The only difference with ‘pro mode’ is a separate slider interface (pic below) not found in ‘auto mode’, where you’ll get to choose the same manual settings differently. Examples where this lack of coherent software design is evident include the ISO (sensor sensitivity) and the white balance settings.
One mode we sorely missed, which was available in Lenovo’s previous Vibe smartphones, is the ability to capture multiple or burst shots, by simply pressing and holding on to the shutter button.
Thankfully you don’t have to use Lenovo’s camera software, since there are a ton of other third-party apps you can rely on to provide a more sensible interface for the camera.
But stick to ‘auto mode’ without bothering about the rest of the software, and the Vibe Shot remains very reliable.
As for selfies, the Vibe Shot’s 8 megapixel front camera offers a simple ‘beautification’ slider which lets you select the level of selfie enhancement you prefer.

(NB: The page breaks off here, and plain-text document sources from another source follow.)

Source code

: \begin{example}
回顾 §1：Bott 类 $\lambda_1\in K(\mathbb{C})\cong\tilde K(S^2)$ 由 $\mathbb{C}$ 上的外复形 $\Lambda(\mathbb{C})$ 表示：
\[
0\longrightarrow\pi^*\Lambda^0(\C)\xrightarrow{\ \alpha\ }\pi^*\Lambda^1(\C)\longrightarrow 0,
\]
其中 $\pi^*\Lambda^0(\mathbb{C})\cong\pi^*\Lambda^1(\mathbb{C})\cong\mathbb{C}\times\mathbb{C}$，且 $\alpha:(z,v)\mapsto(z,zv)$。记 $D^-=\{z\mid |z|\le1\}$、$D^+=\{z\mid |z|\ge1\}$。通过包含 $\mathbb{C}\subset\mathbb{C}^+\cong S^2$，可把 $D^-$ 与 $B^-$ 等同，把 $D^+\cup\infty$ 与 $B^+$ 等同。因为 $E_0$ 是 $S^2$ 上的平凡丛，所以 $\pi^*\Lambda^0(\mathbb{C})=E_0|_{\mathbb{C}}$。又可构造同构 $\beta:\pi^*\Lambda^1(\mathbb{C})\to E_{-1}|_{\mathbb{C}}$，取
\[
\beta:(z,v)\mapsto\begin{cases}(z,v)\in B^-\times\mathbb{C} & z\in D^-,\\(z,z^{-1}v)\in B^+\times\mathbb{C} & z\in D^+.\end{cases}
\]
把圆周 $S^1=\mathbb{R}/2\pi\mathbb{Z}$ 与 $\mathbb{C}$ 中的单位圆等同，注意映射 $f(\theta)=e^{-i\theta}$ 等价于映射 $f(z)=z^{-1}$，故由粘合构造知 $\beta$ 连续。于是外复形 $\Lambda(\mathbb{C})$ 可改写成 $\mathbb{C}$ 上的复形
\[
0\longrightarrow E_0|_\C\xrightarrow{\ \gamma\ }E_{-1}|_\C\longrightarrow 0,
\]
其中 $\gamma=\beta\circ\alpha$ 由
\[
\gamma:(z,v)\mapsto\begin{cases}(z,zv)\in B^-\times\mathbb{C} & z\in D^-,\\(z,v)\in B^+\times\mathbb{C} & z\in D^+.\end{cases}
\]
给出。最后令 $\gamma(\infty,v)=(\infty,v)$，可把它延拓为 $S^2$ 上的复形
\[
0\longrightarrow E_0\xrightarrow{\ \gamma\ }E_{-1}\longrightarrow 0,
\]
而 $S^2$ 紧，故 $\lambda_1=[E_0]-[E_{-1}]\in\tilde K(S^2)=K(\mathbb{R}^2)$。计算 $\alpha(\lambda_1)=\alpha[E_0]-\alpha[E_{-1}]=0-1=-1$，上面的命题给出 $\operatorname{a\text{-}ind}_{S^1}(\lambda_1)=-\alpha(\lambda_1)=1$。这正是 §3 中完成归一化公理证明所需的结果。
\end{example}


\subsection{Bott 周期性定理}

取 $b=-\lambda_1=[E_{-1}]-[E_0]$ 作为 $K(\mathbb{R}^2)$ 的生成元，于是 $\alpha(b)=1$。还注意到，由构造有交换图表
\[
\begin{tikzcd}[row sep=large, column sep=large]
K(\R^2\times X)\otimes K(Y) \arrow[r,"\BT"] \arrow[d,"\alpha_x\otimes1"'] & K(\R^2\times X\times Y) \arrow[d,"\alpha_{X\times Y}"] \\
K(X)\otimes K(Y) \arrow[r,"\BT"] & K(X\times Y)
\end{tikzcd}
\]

What’s nice is the inclusion of a pink or yellow screen light to brighten up the selfie as the photo is being taken, though it’s far weaker than a real front-facing LED flash.
High-end display, mid-range processor
Lenovo is known for packing decent performance in its smartphones for not a whole lot of money, and the Vibe Shot continues the trend.
Unlike many of its other models which employ MediaTek’s recent chipsets, the Vibe Shot utilises the Snapdragon 615 processor, a 64-bit octa-core mid-range entry from Qualcomm.
As such, the animations on the Vibe UI, Lenovo’s skinned version of Android 5.1 (Lollipop), are smooth, and ran all our apps without any lag or stutters. There were a number of updates in the time we had with the device, which shows Lenovo is improving its software over time. The only issue you may have to contend with is loading times, as it can take a while with certain games such as Ridge Racer Slipstream.
Audio quality is fairly decent but not standout, and we would recommend either using a good pair of headphones or a Bluetooth speaker if you want better, louder sounds.
In terms of battery life, we were surprised Lenovo managed to pack in a 3000mAh battery into the relatively thin body, but we’re glad it did, because our screen usage time is obviously a lot higher than the usual consumer, the Vibe Shot still managed to last beyond a day.
A number of features found on mid-range smartphones today is missing from the Vibe Shot, such as NFC (near-field communication) for contactless connectivity, a biometric sensor (fingerprint reader) and fast charging.
What is not missing is a relatively affordable price tag from Lenovo. Costing S$460 / RM1399 locally, the Vibe Shot may be at least two notches above that crucial US$199 mass market price point for mid-range smartphones, but it’s still cheaper than mid-range products from Oppo, HTC or Sony.
As such, we can easily recommend the Vibe Shot if you can disregard the camera software, or even the garish colours of Vibe UI, and focus on the image quality of the pictures, the nice looking display and the overall build quality of Lenovo’s camera-centric smartphone.